Nguyen H N, Sevin B U, Averette H, Perras J, Untch M, Ramos R, Donato D, Penalver M

机构信息

Department of Obstetrics & Gynecology, University of Miami School of Medicine, Florida 33136.

出版信息

Gynecol Oncol. 1992 May;45(2):164-73. doi: 10.1016/0090-8258(92)90280-v.

Abstract

Pirarubicin (PIRA) has been shown to have improved potency with less cardiac toxicity in several phase I and II clinical trials in Japan and Europe. Since Adriamycin (DXR) remains one of the most potent drugs in treatment of gynecologic cancers, this derivative has the potential to become an important chemotherapeutic agent. In this study, we compared the performance of these two drugs against a panel of 10 gynecologic cancer cell lines. The ATP chemosensitivity assays were used to determine dose-response curves. Flow cytometry was used to study cell kinetic response to both drugs. Using an IC50 value of 0.2 micrograms/ml as a cutoff for drug sensitivity, 4 cell lines, ECC1, HEC1B, BG1, and SKOV3, were considered resistant to DXR. By comparing IC50s, PIRA was 3.4 +/- 0.4 times more potent than DXR (P = 0.05).

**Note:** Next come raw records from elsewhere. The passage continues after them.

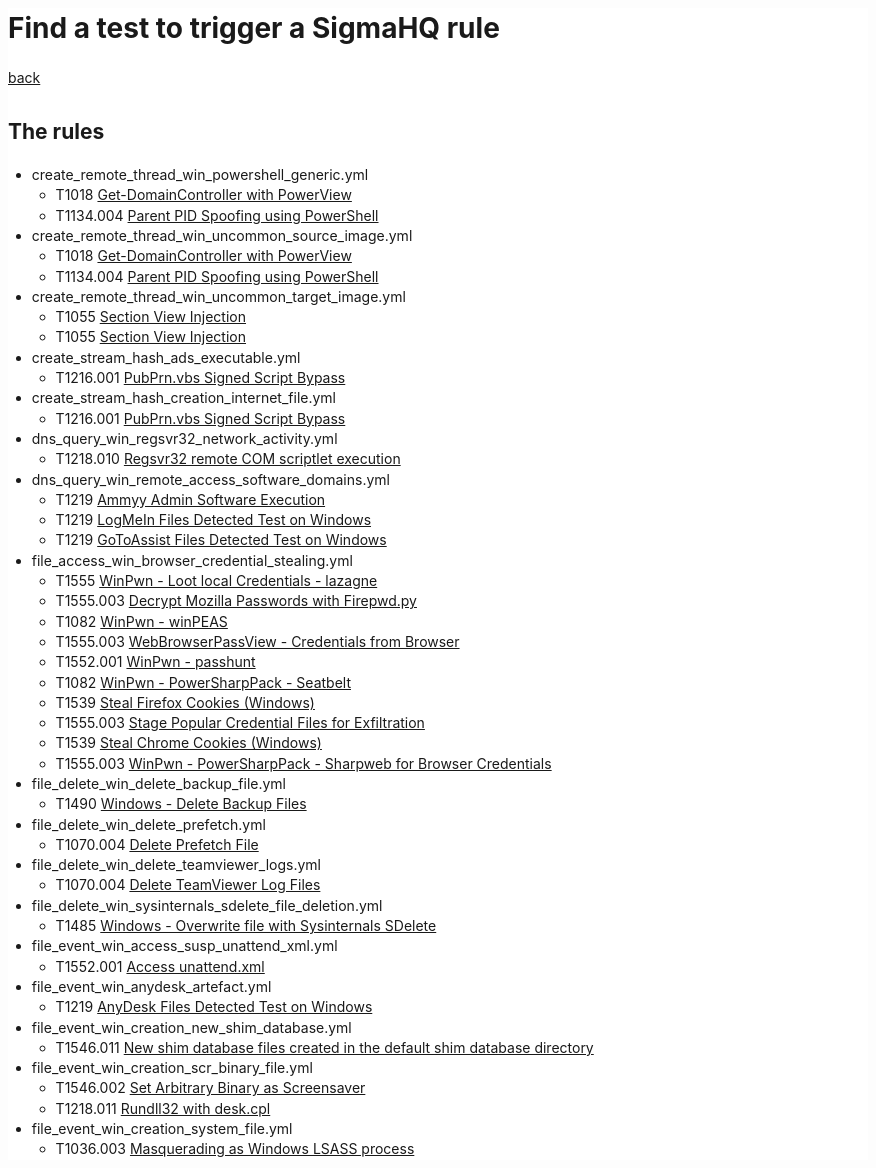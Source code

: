 # Find a test to trigger a SigmaHQ rule

[back](./index.md)

## The rules


* create_remote_thread_win_powershell_generic.yml
  * T1018 [Get-DomainController with PowerView](tests/b9d2e8ca-5520-4737-8076-4f08913da2c4.md)
  * T1134.004 [Parent PID Spoofing using PowerShell](tests/069258f4-2162-46e9-9a25-c9c6c56150d2.md)
* create_remote_thread_win_uncommon_source_image.yml
  * T1018 [Get-DomainController with PowerView](tests/b9d2e8ca-5520-4737-8076-4f08913da2c4.md)
  * T1134.004 [Parent PID Spoofing using PowerShell](tests/069258f4-2162-46e9-9a25-c9c6c56150d2.md)
* create_remote_thread_win_uncommon_target_image.yml
  * T1055 [Section View Injection](tests/c6952f41-6cf0-450a-b352-2ca8dae7c178.md)
  * T1055 [Section View Injection](tests/c6952f41-6cf0-450a-b352-2ca8dae7c178.md)
* create_stream_hash_ads_executable.yml
  * T1216.001 [PubPrn.vbs Signed Script Bypass](tests/9dd29a1f-1e16-4862-be83-913b10a88f6c.md)
* create_stream_hash_creation_internet_file.yml
  * T1216.001 [PubPrn.vbs Signed Script Bypass](tests/9dd29a1f-1e16-4862-be83-913b10a88f6c.md)
* dns_query_win_regsvr32_network_activity.yml
  * T1218.010 [Regsvr32 remote COM scriptlet execution](tests/c9d0c4ef-8a96-4794-a75b-3d3a5e6f2a36.md)
* dns_query_win_remote_access_software_domains.yml
  * T1219 [Ammyy Admin Software Execution](tests/0ae9e327-3251-465a-a53b-485d4e3f58fa.md)
  * T1219 [LogMeIn Files Detected Test on Windows](tests/d03683ec-aae0-42f9-9b4c-534780e0f8e1.md)
  * T1219 [GoToAssist Files Detected Test on Windows](tests/1b72b3bd-72f8-4b63-a30b-84e91b9c3578.md)
* file_access_win_browser_credential_stealing.yml
  * T1555 [WinPwn - Loot local Credentials - lazagne](tests/079ee2e9-6f16-47ca-a635-14efcd994118.md)
  * T1555.003 [Decrypt Mozilla Passwords with Firepwd.py](tests/dc9cd677-c70f-4df5-bd1c-f114af3c2381.md)
  * T1082 [WinPwn - winPEAS](tests/eea1d918-825e-47dd-acc2-814d6c58c0e1.md)
  * T1555.003 [WebBrowserPassView - Credentials from Browser](tests/e359627f-2d90-4320-ba5e-b0f878155bbe.md)
  * T1552.001 [WinPwn - passhunt](tests/00e3e3c7-6c3c-455e-bd4b-461c7f0e7797.md)
  * T1082 [WinPwn - PowerSharpPack - Seatbelt](tests/5c16ceb4-ba3a-43d7-b848-a13c1f216d95.md)
  * T1539 [Steal Firefox Cookies (Windows)](tests/4b437357-f4e9-4c84-9fa6-9bcee6f826aa.md)
  * T1555.003 [Stage Popular Credential Files for Exfiltration](tests/f543635c-1705-42c3-b180-efd6dc6e7ee7.md)
  * T1539 [Steal Chrome Cookies (Windows)](tests/26a6b840-4943-4965-8df5-ef1f9a282440.md)
  * T1555.003 [WinPwn - PowerSharpPack - Sharpweb for Browser Credentials](tests/e5e3d639-6ea8-4408-9ecd-d5a286268ca0.md)
* file_delete_win_delete_backup_file.yml
  * T1490 [Windows - Delete Backup Files](tests/6b1dbaf6-cc8a-4ea6-891f-6058569653bf.md)
* file_delete_win_delete_prefetch.yml
  * T1070.004 [Delete Prefetch File](tests/36f96049-0ad7-4a5f-8418-460acaeb92fb.md)
* file_delete_win_delete_teamviewer_logs.yml
  * T1070.004 [Delete TeamViewer Log Files](tests/69f50a5f-967c-4327-a5bb-e1a9a9983785.md)
* file_delete_win_sysinternals_sdelete_file_deletion.yml
  * T1485 [Windows - Overwrite file with Sysinternals SDelete](tests/476419b5-aebf-4366-a131-ae3e8dae5fc2.md)
* file_event_win_access_susp_unattend_xml.yml
  * T1552.001 [Access unattend.xml](tests/367d4004-5fc0-446d-823f-960c74ae52c3.md)
* file_event_win_anydesk_artefact.yml
  * T1219 [AnyDesk Files Detected Test on Windows](tests/6b8b7391-5c0a-4f8c-baee-78d8ce0ce330.md)
* file_event_win_creation_new_shim_database.yml
  * T1546.011 [New shim database files created in the default shim database directory](tests/aefd6866-d753-431f-a7a4-215ca7e3f13d.md)
* file_event_win_creation_scr_binary_file.yml
  * T1546.002 [Set Arbitrary Binary as Screensaver](tests/281201e7-de41-4dc9-b73d-f288938cbb64.md)
  * T1218.011 [Rundll32 with desk.cpl](tests/83a95136-a496-423c-81d3-1c6750133917.md)
* file_event_win_creation_system_file.yml
  * T1036.003 [Masquerading as Windows LSASS process](tests/5ba5a3d1-cf3c-4499-968a-a93155d1f717.md)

The other 6 cell lines, AN3, AE7, HEC1A, CAOV3, SKUT1B, and ME180, were considered sensitive to DXR. In this group of cell lines, PIRA was 1.6 +/- 0.3 times more potent than DXR (P = 0.5). Both PIRA and DXR elicited a spectrum of cell kinetics. By comparing the magnitude of G2 blocks at 0.1 micrograms/ml, PIRA was approximately 2-5 times more potent than DXR in SKUT1B, HEC1A, and BG1 cell lines. PIRA also displayed a reverse dose-response pattern of G2 block so that at high dose, cell cycle kinetics would mirror those of untreated controls. This observation supports the presence of a resistant tumor subpopulation and the concept of tumor heterogeneity.

摘要

在日本和欧洲进行的多项I期和II期临床试验表明,吡柔比星(PIRA)效力增强,心脏毒性降低。由于阿霉素(DXR)仍是治疗妇科癌症最有效的药物之一,这种衍生物有潜力成为一种重要的化疗药物。在本研究中,我们比较了这两种药物对一组10种妇科癌细胞系的作用。采用ATP化学敏感性分析来确定剂量反应曲线。运用流式细胞术研究两种药物的细胞动力学反应。以0.2微克/毫升的IC50值作为药物敏感性的临界值,ECC1、HEC1B、BG1和SKOV3这4种细胞系被认为对DXR耐药。通过比较IC50值,PIRA的效力是DXR的3.4±0.4倍(P = 0.05)。另外6种细胞系AN3、AE7、HEC1A、CAOV3、SKUT1B和ME180被认为对DXR敏感。在这组细胞系中,PIRA的效力是DXR的1.6±0.3倍(P = 0.5)。PIRA和DXR均引发了一系列细胞动力学变化。通过比较0.1微克/毫升时G2期阻滞的程度,在SKUT1B、HEC1A和BG1细胞系中,PIRA的效力比DXR高约2 - 5倍。PIRA还呈现出G2期阻滞的反向剂量反应模式,即在高剂量时,细胞周期动力学与未处理对照相似。这一观察结果支持了耐药肿瘤亚群的存在以及肿瘤异质性的概念。